At the Broad Institute, scientist Michelle Cipicchio is part of the technology development team responsible for optimizing new methods or sample types before they’re implemented on the organization’s industrial-scale exome and whole-genome sequencing pipeline. Recently, she’s been working with the Chromium platform from 10x Genomics, and part of getting it ready for production involved implementing the PippinHT for automated DNA size selection.
The technology development team is focusing on whole genome analysis with the Chromium platform. To put the workflow through its paces, they’re running a pilot project on 450 whole blood samples for scientists conducting a large schizophrenia study.
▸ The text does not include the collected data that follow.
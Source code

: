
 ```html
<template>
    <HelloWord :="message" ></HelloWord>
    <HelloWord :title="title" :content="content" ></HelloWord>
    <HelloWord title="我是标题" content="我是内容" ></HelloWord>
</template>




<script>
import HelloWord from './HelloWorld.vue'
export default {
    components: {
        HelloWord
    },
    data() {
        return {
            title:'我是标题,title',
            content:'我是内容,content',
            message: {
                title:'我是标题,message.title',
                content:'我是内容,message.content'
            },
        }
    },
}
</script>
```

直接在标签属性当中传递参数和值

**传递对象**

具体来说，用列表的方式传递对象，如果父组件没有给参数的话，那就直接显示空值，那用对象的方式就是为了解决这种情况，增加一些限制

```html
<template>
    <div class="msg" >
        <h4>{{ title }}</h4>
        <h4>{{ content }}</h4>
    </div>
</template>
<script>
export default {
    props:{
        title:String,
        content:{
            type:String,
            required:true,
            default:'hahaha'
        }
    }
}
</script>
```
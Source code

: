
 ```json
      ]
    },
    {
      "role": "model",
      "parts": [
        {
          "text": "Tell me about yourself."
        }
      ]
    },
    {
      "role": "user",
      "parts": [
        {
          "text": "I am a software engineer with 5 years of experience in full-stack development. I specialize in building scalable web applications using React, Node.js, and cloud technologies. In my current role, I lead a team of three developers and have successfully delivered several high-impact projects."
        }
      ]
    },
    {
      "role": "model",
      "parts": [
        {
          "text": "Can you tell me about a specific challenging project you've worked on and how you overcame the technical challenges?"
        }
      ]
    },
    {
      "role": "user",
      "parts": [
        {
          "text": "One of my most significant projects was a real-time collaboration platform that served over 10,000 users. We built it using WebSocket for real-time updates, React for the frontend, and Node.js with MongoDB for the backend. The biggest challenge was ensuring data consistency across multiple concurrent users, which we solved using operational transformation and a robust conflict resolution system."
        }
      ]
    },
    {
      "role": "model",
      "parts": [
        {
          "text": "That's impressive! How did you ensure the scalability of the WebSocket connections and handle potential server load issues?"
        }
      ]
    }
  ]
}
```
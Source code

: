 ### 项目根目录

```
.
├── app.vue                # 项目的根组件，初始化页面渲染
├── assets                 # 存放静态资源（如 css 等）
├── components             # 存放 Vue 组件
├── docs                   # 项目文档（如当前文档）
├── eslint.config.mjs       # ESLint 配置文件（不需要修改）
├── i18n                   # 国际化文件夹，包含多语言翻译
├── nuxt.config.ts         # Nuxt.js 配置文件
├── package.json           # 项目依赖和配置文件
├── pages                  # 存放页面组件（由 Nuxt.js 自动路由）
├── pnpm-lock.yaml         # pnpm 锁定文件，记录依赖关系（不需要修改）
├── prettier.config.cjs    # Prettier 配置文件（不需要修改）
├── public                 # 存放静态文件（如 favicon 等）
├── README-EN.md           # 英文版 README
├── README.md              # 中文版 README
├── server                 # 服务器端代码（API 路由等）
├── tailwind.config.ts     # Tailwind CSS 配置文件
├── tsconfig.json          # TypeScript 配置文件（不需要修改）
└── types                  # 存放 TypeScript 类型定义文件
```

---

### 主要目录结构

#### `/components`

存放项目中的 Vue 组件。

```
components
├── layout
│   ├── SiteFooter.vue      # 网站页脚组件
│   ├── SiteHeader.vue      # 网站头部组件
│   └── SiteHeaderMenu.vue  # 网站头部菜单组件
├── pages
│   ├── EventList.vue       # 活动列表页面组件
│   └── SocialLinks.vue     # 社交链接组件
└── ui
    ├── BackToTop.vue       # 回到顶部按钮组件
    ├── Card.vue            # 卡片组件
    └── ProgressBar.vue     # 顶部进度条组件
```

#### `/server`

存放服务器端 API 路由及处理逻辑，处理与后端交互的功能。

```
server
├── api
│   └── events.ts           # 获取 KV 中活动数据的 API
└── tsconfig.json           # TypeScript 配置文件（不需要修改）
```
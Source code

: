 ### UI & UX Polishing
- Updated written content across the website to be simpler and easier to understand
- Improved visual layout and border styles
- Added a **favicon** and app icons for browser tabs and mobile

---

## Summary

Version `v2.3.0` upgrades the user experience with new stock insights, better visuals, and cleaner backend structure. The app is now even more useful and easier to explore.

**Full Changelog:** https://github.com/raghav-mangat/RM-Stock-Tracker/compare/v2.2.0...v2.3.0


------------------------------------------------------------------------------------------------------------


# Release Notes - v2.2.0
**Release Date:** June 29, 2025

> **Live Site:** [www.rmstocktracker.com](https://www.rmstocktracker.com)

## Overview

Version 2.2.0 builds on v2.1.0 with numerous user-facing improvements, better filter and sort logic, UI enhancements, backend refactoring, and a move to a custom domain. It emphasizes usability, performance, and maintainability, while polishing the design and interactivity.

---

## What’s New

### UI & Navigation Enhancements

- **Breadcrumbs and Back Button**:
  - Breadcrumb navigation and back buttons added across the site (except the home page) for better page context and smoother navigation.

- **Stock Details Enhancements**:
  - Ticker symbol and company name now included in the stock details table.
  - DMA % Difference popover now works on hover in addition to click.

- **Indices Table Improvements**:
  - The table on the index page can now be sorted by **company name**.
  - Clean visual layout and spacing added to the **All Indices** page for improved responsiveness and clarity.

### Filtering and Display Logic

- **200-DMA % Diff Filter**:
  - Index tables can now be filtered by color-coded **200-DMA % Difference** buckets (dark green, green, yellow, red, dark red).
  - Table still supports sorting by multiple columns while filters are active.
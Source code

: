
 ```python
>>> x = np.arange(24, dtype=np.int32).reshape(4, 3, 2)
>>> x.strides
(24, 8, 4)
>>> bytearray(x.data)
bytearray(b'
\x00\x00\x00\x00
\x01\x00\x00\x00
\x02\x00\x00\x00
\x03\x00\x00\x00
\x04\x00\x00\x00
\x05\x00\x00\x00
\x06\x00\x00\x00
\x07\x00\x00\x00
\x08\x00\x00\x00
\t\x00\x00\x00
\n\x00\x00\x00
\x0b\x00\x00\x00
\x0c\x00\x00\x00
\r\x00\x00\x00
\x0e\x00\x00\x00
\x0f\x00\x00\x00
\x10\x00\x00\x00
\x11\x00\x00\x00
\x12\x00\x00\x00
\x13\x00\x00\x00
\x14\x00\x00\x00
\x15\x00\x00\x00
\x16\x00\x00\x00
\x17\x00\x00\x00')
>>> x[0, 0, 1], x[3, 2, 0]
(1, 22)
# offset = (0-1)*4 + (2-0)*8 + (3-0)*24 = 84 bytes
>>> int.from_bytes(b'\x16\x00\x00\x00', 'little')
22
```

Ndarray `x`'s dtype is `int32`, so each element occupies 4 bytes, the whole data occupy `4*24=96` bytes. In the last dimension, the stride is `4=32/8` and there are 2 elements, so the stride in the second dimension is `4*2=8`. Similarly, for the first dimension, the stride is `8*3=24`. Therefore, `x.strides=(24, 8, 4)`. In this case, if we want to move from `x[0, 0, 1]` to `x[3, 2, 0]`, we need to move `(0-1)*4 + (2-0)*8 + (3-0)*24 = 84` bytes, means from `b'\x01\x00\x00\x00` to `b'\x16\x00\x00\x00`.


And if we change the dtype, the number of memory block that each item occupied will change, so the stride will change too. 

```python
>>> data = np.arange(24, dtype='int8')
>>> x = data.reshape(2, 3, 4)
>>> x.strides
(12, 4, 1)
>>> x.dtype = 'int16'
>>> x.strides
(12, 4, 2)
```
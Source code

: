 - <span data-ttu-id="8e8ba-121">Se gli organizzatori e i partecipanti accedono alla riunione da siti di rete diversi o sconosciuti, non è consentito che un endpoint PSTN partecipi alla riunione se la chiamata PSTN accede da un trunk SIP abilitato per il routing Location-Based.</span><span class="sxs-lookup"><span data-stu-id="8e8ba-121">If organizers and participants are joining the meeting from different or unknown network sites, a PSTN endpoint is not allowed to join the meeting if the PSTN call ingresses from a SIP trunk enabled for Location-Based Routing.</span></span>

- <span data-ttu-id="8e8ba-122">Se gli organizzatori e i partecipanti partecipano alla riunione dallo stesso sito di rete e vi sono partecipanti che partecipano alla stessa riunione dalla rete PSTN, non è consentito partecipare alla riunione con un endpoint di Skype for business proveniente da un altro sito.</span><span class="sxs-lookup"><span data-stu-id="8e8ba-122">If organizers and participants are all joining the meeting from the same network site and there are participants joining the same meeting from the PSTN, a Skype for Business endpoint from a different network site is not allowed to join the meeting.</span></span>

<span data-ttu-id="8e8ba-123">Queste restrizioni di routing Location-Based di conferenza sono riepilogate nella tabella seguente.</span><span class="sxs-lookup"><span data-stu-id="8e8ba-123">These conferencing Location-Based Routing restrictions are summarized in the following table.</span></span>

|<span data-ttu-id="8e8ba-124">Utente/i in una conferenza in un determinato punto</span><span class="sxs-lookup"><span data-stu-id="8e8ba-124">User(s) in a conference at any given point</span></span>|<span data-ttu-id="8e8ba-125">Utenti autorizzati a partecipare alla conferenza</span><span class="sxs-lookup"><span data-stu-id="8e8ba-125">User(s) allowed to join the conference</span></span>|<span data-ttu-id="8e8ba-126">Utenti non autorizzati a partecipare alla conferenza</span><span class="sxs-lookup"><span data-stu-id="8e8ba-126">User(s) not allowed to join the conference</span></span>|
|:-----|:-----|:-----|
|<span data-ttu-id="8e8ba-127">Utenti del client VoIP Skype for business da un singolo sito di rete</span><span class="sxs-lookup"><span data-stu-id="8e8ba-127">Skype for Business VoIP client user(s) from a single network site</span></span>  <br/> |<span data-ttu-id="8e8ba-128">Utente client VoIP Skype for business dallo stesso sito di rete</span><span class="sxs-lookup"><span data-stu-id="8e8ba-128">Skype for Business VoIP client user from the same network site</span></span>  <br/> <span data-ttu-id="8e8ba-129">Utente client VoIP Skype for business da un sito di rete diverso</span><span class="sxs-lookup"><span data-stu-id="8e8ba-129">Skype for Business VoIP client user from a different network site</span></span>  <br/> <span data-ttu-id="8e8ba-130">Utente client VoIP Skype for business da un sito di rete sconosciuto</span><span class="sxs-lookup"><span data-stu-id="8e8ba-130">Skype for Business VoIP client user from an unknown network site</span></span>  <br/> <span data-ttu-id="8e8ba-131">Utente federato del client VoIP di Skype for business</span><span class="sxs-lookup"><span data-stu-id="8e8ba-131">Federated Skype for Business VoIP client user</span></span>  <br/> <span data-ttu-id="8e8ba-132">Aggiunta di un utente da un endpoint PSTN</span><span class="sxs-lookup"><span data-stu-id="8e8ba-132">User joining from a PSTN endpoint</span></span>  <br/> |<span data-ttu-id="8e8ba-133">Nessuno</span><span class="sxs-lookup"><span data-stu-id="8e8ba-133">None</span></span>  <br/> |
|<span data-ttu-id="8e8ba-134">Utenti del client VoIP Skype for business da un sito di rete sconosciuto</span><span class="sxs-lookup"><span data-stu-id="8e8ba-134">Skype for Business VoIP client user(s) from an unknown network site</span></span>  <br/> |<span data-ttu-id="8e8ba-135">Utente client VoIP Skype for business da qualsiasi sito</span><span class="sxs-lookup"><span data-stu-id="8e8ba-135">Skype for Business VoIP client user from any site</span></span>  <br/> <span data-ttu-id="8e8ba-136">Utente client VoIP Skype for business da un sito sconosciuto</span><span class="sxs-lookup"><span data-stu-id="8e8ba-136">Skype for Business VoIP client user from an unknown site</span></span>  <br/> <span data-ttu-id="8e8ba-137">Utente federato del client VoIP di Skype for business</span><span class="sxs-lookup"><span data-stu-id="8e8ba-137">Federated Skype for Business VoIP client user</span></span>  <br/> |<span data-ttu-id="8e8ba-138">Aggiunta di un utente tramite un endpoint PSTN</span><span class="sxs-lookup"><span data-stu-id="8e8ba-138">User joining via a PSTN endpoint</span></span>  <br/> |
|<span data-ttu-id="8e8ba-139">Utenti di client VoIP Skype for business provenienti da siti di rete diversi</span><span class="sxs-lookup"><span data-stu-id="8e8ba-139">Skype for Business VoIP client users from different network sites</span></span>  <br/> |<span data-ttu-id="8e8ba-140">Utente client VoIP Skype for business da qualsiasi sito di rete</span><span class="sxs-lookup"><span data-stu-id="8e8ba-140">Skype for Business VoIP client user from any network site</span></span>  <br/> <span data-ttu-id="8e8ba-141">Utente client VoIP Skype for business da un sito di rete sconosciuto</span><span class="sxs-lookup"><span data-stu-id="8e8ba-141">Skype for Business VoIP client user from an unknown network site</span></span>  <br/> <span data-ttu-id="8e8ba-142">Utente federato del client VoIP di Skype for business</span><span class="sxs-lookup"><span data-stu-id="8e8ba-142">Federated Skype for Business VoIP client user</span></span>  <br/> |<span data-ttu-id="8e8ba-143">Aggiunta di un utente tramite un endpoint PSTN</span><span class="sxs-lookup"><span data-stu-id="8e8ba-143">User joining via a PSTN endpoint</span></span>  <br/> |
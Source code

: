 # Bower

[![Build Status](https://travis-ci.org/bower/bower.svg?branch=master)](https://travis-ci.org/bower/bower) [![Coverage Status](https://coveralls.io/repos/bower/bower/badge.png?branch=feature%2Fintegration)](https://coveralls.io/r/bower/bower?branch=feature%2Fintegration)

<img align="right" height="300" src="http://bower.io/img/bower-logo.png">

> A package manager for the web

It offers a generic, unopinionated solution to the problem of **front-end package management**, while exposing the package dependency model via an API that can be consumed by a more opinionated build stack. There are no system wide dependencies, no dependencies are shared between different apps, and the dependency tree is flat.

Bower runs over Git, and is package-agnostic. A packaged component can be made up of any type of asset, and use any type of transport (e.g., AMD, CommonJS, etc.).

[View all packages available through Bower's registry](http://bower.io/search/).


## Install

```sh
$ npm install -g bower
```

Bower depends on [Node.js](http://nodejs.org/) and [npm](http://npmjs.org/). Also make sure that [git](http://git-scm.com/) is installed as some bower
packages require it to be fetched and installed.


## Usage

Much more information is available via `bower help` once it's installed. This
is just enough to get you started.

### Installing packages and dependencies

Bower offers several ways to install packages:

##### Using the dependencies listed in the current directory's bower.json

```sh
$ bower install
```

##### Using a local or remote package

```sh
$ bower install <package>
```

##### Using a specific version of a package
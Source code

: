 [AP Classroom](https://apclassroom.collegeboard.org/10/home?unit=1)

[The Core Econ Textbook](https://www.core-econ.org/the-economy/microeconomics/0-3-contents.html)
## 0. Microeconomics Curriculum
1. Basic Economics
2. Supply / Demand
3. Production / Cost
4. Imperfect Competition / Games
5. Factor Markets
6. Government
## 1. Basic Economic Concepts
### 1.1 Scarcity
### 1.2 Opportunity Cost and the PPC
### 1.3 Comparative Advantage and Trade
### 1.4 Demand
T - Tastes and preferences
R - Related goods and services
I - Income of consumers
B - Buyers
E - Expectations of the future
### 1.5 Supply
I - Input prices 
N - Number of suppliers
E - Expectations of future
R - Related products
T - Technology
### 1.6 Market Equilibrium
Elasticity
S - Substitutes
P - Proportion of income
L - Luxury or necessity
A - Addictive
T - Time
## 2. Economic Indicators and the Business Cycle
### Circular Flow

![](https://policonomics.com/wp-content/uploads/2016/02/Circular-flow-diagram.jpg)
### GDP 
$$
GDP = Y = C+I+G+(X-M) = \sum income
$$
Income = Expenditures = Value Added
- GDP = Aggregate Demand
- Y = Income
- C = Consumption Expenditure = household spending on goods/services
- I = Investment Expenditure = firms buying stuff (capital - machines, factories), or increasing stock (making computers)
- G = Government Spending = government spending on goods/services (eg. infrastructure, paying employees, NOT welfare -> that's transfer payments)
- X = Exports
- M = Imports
Cipicchio began working with automated DNA size selection from Sage Science at the recommendation of 10x Genomics. “The first step in the 10x process requires the longest DNA molecules that you can acquire,” she says. Since the Broad often uses legacy samples that have gone through multiple freeze/thaw cycles, her team doesn’t have the luxury of expecting high-quality, intact DNA. “For 10x, these long molecules are really necessary and most of our samples don’t have a ton of that kind of material,” Cipicchio adds. She began using BluePippin to remove smaller fragments prior to library construction. The team evaluated four samples with and without Pippin size selection and found that they were consistently able to get longer phasing data with automated size selection. To ramp up capacity so all 450 samples can be run with size selection prior to Chromium processing, the team upgraded to the higher-throughput PippinHT platform.
Optimization work for the workflow is still underway. Cipicchio and the team have run about 100 of the 450 samples so far, so they have lots more opportunities to polish and perfect the protocol before it’s ready for production mode.